WHAT TO DO
Of the lines in the data below, write out exactly those from the one holding "3. **Milestone 3: Complete** (Phase 5)" through the one holding "Phase 3 (MVP)", both included.

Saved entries
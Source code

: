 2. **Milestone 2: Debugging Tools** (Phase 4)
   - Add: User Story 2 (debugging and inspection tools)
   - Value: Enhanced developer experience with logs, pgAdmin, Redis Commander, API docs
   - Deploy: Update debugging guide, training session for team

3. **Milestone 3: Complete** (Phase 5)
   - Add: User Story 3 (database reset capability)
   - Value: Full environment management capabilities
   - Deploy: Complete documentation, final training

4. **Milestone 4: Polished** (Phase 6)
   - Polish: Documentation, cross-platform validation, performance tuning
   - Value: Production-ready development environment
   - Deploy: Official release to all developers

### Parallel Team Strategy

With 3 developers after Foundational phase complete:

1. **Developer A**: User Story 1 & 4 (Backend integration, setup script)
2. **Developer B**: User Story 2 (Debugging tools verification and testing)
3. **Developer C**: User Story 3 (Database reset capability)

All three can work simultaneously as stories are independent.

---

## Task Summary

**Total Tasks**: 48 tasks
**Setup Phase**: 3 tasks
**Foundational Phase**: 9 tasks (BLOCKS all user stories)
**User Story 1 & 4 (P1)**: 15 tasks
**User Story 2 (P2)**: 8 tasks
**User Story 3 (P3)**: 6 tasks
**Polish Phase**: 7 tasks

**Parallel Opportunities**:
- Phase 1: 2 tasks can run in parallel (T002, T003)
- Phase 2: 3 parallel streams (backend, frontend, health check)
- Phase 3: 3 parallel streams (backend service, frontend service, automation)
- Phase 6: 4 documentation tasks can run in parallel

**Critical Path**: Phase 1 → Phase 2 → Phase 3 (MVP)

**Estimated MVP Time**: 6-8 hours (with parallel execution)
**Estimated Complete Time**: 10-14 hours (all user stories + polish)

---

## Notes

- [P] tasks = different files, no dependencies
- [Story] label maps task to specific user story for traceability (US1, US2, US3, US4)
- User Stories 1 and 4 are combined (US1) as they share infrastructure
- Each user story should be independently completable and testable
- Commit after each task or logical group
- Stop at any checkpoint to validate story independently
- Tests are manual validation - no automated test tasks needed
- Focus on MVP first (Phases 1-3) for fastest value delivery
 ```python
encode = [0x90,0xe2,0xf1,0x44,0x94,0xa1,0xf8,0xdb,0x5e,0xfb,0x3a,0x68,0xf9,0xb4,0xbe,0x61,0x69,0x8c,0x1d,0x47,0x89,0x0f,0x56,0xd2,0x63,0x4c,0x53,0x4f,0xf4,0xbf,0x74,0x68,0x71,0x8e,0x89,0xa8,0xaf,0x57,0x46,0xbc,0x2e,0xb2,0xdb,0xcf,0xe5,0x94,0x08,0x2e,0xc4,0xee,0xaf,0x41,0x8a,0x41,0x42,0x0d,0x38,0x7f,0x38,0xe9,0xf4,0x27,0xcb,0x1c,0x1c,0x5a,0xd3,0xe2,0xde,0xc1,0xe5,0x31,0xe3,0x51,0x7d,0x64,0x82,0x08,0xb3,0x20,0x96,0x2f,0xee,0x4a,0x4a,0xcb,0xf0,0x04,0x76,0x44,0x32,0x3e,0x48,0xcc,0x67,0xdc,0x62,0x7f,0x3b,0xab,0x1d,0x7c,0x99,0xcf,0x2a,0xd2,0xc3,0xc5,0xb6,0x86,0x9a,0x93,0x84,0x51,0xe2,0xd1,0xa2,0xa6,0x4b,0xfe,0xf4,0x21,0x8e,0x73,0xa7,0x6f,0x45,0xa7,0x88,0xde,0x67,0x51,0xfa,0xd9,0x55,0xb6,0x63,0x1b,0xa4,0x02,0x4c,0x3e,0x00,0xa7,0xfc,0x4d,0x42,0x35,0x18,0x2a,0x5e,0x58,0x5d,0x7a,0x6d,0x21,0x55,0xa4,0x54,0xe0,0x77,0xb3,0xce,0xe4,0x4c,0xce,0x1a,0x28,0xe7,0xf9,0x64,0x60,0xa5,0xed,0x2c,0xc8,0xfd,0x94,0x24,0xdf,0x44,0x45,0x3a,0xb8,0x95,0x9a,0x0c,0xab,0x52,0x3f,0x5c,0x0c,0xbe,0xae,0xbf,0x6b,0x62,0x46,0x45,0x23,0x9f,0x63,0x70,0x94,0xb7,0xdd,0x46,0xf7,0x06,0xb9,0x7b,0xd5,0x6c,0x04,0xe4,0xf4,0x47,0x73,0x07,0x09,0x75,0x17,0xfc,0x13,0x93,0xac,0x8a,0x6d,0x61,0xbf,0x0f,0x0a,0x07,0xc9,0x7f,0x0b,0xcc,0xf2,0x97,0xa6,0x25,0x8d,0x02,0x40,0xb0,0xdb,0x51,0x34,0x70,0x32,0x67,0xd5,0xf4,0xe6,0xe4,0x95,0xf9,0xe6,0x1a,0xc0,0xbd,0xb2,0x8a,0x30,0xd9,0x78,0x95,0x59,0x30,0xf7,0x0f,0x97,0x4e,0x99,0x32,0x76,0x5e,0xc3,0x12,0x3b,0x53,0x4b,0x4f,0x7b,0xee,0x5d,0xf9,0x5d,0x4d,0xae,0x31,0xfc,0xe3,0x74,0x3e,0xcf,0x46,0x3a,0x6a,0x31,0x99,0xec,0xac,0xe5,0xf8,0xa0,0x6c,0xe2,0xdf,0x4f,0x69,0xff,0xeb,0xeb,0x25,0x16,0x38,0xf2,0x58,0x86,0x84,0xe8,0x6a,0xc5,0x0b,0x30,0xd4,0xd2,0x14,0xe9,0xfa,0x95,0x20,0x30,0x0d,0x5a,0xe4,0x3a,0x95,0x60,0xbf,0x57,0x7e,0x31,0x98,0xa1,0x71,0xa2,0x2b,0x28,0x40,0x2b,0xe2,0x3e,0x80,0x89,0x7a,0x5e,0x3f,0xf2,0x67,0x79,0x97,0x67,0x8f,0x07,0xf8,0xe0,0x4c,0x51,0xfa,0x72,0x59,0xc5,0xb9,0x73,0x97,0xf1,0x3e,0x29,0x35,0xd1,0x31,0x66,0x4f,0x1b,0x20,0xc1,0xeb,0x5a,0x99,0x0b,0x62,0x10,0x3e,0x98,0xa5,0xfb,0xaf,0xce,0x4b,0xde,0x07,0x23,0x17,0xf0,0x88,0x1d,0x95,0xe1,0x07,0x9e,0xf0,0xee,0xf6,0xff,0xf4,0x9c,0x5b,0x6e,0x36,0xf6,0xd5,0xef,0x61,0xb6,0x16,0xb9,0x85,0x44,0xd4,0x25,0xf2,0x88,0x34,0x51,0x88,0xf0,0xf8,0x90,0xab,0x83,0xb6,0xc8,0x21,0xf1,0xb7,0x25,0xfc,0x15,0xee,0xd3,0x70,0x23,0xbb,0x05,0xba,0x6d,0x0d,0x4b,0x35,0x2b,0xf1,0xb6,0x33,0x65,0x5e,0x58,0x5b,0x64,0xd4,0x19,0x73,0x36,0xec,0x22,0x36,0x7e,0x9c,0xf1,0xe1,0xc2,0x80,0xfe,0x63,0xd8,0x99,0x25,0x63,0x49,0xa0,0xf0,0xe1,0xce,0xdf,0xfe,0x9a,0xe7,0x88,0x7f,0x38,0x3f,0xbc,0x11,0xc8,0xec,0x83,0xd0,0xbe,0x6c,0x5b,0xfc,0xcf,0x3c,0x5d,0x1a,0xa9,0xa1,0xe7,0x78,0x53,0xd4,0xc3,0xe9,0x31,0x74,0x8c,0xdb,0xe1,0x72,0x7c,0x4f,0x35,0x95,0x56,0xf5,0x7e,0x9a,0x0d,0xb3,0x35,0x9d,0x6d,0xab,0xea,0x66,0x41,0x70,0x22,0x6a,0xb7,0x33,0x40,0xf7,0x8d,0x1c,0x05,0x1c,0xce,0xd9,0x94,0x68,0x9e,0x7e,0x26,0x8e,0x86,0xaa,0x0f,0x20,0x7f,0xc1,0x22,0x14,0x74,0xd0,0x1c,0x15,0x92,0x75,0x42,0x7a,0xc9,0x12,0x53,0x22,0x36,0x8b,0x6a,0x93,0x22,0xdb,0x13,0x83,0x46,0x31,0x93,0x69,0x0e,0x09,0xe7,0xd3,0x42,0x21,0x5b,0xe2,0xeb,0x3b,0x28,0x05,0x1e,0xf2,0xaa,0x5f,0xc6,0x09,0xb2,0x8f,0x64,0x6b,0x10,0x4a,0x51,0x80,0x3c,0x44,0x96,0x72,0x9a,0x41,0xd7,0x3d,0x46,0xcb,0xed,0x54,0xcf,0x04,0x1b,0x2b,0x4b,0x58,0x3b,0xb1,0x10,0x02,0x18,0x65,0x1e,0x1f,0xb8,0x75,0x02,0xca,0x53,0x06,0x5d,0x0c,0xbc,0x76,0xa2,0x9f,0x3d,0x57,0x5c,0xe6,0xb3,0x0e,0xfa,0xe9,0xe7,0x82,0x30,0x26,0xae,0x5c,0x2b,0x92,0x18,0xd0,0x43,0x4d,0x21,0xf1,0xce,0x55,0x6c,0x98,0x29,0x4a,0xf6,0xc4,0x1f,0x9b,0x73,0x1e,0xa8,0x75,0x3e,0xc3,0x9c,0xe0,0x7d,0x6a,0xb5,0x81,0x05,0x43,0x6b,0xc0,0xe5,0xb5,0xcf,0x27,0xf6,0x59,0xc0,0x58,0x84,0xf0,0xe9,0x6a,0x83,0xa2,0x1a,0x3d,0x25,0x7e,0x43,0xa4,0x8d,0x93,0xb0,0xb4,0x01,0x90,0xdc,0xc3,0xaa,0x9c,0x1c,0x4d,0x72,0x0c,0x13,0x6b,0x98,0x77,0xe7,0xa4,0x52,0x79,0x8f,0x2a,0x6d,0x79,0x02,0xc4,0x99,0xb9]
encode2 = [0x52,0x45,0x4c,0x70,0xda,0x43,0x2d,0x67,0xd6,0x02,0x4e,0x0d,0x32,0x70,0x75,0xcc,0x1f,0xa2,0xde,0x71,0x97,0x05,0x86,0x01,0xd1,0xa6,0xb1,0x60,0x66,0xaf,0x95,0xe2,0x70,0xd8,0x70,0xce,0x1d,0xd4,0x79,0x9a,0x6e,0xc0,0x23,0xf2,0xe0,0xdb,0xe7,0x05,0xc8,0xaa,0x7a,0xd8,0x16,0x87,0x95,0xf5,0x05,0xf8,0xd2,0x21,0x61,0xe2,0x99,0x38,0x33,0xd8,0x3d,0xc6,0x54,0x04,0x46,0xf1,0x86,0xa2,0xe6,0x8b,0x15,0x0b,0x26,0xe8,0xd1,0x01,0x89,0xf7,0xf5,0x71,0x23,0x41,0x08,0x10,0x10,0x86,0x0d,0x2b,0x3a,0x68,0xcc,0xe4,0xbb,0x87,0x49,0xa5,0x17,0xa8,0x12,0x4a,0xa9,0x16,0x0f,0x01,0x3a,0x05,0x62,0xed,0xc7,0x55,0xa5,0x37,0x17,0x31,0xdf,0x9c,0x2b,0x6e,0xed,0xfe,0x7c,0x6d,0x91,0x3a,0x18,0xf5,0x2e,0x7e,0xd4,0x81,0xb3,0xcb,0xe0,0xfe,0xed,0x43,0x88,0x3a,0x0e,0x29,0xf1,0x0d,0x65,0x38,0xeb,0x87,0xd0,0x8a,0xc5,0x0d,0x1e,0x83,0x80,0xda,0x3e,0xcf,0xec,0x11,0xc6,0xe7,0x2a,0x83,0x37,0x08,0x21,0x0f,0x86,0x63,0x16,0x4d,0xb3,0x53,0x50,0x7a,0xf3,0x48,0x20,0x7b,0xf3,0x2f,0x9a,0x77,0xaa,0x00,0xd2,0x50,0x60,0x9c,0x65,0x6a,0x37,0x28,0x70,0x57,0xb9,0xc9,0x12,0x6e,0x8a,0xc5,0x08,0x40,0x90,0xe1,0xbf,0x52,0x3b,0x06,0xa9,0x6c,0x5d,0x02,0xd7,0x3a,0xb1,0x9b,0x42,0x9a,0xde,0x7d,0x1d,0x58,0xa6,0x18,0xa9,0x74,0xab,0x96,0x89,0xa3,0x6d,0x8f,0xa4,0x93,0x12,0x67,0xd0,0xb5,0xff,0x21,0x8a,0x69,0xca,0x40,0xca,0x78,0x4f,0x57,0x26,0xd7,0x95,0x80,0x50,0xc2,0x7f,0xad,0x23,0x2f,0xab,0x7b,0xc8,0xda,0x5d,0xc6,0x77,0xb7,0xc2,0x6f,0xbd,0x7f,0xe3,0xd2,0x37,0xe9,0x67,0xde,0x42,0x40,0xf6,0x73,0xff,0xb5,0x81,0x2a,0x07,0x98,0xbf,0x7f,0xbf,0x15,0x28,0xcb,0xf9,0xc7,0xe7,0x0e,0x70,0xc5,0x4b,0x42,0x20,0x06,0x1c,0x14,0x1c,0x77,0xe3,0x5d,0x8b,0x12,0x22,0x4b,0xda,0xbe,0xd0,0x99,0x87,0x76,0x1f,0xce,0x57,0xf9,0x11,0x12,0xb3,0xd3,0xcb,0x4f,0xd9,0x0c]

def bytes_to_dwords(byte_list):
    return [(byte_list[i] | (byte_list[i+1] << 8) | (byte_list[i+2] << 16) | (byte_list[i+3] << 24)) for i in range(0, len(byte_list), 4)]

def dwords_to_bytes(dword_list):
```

RESPONSE BELOW
3. **Milestone 3: Complete** (Phase 5)
   - Add: User Story 3 (database reset capability)
   - Value: Full environment management capabilities
   - Deploy: Complete documentation, final training

4. **Milestone 4: Polished** (Phase 6)
   - Polish: Documentation, cross-platform validation, performance tuning
   - Value: Production-ready development environment
   - Deploy: Official release to all developers

### Parallel Team Strategy

With 3 developers after Foundational phase complete:

1. **Developer A**: User Story 1 & 4 (Backend integration, setup script)
2. **Developer B**: User Story 2 (Debugging tools verification and testing)
3. **Developer C**: User Story 3 (Database reset capability)

All three can work simultaneously as stories are independent.

---

## Task Summary

**Total Tasks**: 48 tasks
**Setup Phase**: 3 tasks
**Foundational Phase**: 9 tasks (BLOCKS all user stories)
**User Story 1 & 4 (P1)**: 15 tasks
**User Story 2 (P2)**: 8 tasks
**User Story 3 (P3)**: 6 tasks
**Polish Phase**: 7 tasks

**Parallel Opportunities**:
- Phase 1: 2 tasks can run in parallel (T002, T003)
- Phase 2: 3 parallel streams (backend, frontend, health check)
- Phase 3: 3 parallel streams (backend service, frontend service, automation)
- Phase 6: 4 documentation tasks can run in parallel

**Critical Path**: Phase 1 → Phase 2 → Phase 3 (MVP)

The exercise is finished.